The way in which Brian has portrayed the war between Little Town and Old Country is brilliant. The conflict between Little Town and Old Country bears striking similarities to wars all over the world. There are rebels that have taken Little Town as their own and they run the place as they see fit, but Old Country wants to take Little Town back and so they invade with their bombs and their soldiers. Pav and his family are refugees from Old Country who are now living in Little Town and they are persecuted, especially when the Old Country troops invade. Little Town is run by The Big Man and his Rascals. It is when Charlie and Pav get themselves involved with The Big Man that the real trouble starts.

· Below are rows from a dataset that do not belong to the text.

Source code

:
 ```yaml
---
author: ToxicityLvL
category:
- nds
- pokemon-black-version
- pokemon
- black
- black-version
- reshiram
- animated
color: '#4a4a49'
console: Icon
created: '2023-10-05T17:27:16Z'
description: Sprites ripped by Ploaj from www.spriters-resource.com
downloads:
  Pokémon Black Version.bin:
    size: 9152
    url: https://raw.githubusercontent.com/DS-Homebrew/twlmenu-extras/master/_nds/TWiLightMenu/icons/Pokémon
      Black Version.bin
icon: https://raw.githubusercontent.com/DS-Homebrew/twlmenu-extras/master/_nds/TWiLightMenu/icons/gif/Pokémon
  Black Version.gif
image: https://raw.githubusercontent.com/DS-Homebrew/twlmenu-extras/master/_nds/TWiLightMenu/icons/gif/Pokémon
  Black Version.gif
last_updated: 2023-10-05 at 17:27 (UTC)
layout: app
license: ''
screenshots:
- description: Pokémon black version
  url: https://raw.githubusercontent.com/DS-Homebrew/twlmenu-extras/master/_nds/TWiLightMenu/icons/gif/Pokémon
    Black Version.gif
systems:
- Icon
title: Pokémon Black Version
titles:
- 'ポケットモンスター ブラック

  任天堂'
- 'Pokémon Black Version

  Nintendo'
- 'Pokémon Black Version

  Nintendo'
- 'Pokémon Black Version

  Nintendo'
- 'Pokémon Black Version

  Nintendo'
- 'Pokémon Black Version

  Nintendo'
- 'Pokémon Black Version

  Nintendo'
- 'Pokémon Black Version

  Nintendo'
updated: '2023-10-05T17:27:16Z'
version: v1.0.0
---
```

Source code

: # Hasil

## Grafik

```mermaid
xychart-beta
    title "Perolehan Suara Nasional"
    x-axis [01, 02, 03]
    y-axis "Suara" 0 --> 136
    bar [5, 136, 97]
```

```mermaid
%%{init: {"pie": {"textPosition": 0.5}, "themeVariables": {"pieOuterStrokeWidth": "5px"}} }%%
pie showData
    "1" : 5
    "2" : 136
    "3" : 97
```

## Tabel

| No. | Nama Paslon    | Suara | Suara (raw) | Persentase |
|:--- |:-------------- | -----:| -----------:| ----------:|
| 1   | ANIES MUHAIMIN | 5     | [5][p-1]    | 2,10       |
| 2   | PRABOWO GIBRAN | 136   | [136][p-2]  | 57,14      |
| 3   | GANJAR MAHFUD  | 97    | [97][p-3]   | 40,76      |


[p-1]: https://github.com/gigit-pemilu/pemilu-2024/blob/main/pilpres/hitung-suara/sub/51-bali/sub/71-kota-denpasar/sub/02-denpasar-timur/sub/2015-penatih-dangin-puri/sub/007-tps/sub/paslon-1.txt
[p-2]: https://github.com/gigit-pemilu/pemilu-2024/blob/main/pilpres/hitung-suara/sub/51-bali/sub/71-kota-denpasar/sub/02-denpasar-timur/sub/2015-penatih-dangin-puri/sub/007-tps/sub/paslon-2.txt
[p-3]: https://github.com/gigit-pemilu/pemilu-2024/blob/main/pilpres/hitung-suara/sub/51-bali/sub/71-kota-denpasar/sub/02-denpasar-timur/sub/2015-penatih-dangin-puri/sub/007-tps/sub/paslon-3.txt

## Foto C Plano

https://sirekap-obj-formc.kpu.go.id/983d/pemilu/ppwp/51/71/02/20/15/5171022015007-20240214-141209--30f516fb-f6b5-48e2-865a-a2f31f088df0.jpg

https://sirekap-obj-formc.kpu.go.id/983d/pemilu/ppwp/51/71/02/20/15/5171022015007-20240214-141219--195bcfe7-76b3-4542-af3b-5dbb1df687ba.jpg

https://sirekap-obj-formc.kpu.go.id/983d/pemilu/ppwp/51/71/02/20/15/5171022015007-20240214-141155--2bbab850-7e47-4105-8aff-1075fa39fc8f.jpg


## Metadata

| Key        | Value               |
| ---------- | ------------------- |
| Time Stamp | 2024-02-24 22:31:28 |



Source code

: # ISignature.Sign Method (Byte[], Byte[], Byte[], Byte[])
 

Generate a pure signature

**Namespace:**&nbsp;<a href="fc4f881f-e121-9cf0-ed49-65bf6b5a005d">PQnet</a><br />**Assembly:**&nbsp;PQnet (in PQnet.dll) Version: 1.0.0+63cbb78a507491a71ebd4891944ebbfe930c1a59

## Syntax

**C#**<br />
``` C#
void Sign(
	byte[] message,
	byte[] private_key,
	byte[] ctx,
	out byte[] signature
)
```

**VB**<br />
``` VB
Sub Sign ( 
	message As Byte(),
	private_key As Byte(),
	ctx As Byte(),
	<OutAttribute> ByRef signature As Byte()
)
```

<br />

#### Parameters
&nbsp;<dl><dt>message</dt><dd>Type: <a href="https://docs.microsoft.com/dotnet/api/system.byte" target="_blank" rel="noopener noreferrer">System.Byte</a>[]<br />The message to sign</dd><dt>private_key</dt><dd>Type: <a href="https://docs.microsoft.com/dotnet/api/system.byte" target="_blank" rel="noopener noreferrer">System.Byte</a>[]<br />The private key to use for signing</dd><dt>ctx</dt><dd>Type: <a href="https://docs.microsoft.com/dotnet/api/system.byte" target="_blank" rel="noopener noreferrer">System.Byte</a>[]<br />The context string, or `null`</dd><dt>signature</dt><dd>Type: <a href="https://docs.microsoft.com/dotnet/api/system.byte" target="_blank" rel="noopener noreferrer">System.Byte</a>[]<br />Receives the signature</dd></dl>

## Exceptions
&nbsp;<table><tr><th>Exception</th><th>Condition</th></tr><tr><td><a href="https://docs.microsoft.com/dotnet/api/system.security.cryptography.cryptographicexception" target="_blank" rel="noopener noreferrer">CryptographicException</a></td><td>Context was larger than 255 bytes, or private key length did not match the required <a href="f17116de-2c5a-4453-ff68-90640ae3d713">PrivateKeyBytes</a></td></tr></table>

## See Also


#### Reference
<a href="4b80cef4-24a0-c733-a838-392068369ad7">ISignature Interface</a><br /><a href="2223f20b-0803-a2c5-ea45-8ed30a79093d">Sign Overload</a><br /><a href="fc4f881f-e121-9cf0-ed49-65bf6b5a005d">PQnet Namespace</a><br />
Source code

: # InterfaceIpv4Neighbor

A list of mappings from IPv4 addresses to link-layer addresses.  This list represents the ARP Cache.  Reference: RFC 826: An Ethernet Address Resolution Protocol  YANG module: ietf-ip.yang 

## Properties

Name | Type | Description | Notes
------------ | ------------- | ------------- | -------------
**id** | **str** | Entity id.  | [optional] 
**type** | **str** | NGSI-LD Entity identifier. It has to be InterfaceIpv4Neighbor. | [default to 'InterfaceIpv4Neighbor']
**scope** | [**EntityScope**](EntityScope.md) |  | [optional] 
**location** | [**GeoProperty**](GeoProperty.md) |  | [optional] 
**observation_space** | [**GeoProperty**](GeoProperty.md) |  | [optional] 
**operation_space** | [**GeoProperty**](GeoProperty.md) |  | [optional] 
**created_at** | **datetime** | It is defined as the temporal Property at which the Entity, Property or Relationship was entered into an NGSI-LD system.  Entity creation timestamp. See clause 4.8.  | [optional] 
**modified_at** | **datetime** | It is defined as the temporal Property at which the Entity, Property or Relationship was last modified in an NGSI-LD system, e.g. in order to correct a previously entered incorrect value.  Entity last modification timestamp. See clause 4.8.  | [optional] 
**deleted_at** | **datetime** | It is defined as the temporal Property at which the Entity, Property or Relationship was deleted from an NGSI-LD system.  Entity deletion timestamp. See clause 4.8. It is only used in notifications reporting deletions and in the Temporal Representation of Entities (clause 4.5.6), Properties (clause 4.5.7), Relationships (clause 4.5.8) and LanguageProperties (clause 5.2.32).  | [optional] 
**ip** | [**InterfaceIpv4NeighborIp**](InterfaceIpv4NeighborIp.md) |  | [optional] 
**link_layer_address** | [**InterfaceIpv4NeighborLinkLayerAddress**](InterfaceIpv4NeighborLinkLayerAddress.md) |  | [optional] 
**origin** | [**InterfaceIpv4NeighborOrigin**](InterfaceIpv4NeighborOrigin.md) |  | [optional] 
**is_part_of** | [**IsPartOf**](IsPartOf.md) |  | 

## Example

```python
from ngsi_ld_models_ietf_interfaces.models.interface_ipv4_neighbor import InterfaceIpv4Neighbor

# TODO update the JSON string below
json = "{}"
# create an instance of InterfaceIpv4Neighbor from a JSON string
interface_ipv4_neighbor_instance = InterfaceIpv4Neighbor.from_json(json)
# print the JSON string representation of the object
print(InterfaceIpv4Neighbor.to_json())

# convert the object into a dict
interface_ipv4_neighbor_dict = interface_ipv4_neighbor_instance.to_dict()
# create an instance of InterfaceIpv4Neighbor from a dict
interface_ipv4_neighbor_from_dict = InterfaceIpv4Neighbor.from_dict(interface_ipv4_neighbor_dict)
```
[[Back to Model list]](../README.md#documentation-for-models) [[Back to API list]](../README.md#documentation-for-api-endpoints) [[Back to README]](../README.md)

It was Charlie’s voice that grabbed me from the first page and made me want to keep reading. As the story is narrated by Charlie you really get inside his head and go through all of his dilemmas and the events of the story right with him. You feel him changing as the story progresses and hope that he is going to make the right choices. You know how much he wants to protect his family and Pav and that he’ll do whatever it takes to keep everyone safe. Things get especially tense towards the end of the book and I wasn’t sure how it was going to end.
The Bombs That Brought Us Together is one of those stories that I’m still thinking about days after finishing it. Charlie and Pav will stay with me and I’ll wonder what they are getting up to. I loved Brian’s writing so much that I want to go and hunt down his first book, When Mr Dog Bites, and I’m eagerly awaiting his next book (with Sarah Crossan) called We Come Apart.
Recommended for 13+ (definitely a YA read).